EXERCISE OBJECTIVE — Could you print exactly the lines of the listing below, starting at the line that has "Control Protocol/Internet Protocol" and ending at the line that has "к сети Internet.", and only those lines?
DATA SUPPLIED Block Start
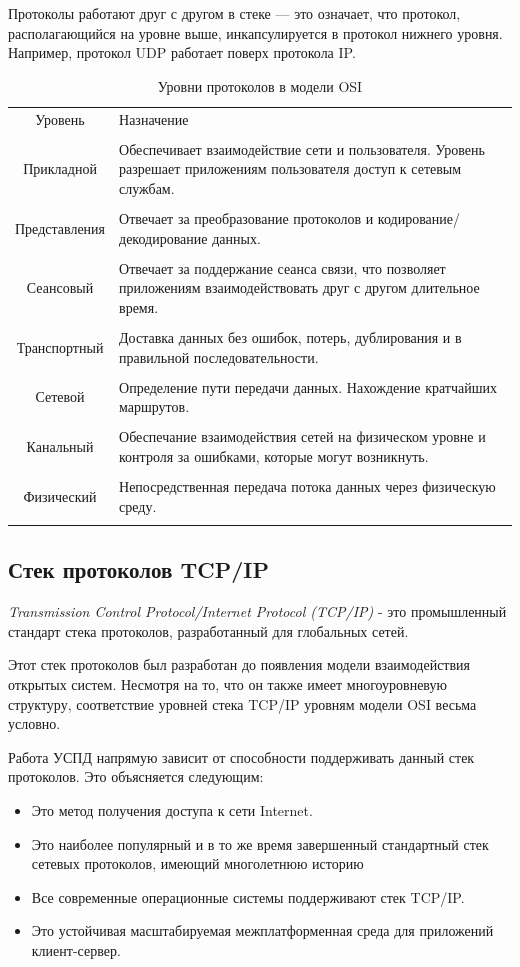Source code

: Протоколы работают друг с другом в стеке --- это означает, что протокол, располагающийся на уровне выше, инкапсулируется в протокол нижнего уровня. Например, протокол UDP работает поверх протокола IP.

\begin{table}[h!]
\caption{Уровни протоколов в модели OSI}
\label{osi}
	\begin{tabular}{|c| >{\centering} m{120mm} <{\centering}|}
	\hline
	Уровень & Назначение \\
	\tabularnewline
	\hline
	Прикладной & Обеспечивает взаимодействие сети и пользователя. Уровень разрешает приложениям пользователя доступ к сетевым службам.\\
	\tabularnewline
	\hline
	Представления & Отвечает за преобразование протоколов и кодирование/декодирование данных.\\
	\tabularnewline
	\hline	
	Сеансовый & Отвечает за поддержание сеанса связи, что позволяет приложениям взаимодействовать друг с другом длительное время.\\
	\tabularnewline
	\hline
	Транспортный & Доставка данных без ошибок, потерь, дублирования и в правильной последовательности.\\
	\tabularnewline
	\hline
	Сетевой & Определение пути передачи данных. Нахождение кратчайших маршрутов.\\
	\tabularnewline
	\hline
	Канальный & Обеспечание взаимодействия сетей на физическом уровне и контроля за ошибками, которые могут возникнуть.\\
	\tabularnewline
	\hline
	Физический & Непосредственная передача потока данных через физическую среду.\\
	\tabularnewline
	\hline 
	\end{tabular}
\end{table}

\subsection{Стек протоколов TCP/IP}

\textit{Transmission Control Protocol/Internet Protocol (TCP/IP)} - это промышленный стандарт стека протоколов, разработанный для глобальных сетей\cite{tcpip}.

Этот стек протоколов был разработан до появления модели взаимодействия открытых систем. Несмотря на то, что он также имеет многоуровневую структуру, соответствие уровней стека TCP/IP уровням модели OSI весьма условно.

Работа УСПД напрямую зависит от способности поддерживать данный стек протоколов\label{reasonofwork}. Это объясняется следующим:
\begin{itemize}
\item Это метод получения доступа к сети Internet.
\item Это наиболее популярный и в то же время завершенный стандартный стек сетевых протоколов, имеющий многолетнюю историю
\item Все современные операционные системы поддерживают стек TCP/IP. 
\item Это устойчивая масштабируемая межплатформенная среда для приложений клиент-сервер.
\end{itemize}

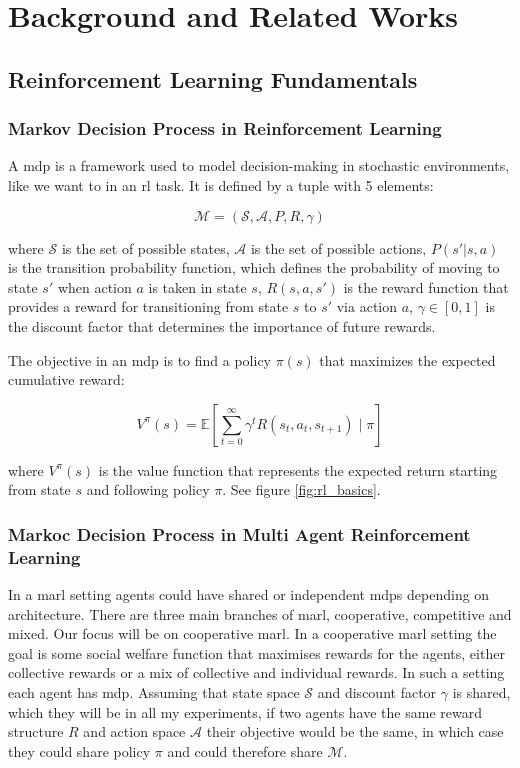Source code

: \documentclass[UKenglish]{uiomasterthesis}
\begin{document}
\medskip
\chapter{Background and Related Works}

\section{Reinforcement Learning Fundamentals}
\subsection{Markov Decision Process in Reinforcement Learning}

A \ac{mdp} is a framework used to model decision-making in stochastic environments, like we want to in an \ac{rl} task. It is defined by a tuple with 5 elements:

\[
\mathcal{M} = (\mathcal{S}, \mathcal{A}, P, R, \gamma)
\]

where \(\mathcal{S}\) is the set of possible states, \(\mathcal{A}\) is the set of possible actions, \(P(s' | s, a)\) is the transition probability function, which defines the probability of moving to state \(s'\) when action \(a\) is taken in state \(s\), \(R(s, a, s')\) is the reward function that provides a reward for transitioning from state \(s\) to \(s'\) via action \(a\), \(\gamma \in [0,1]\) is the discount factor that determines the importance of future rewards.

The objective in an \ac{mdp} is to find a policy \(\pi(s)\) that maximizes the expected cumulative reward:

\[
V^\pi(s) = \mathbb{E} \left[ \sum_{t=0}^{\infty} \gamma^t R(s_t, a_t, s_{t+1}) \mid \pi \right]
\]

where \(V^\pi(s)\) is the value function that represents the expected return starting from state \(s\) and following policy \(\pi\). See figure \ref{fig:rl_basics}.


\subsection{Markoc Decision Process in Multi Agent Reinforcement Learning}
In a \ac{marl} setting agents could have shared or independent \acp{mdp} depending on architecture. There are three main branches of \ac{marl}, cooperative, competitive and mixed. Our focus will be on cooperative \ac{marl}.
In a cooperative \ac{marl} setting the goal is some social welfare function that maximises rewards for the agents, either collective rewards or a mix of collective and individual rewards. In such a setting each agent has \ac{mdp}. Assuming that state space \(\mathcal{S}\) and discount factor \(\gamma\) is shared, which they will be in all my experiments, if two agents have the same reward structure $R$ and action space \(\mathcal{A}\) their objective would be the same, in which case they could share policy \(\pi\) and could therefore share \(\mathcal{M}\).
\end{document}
DATA SUPPLIED Block End
SOLUTION TO THE EXERCISE —
\textit{Transmission Control Protocol/Internet Protocol (TCP/IP)} - это промышленный стандарт стека протоколов, разработанный для глобальных сетей\cite{tcpip}.

Этот стек протоколов был разработан до появления модели взаимодействия открытых систем. Несмотря на то, что он также имеет многоуровневую структуру, соответствие уровней стека TCP/IP уровням модели OSI весьма условно.

Работа УСПД напрямую зависит от способности поддерживать данный стек протоколов\label{reasonofwork}. Это объясняется следующим:
\begin{itemize}
\item Это метод получения доступа к сети Internet.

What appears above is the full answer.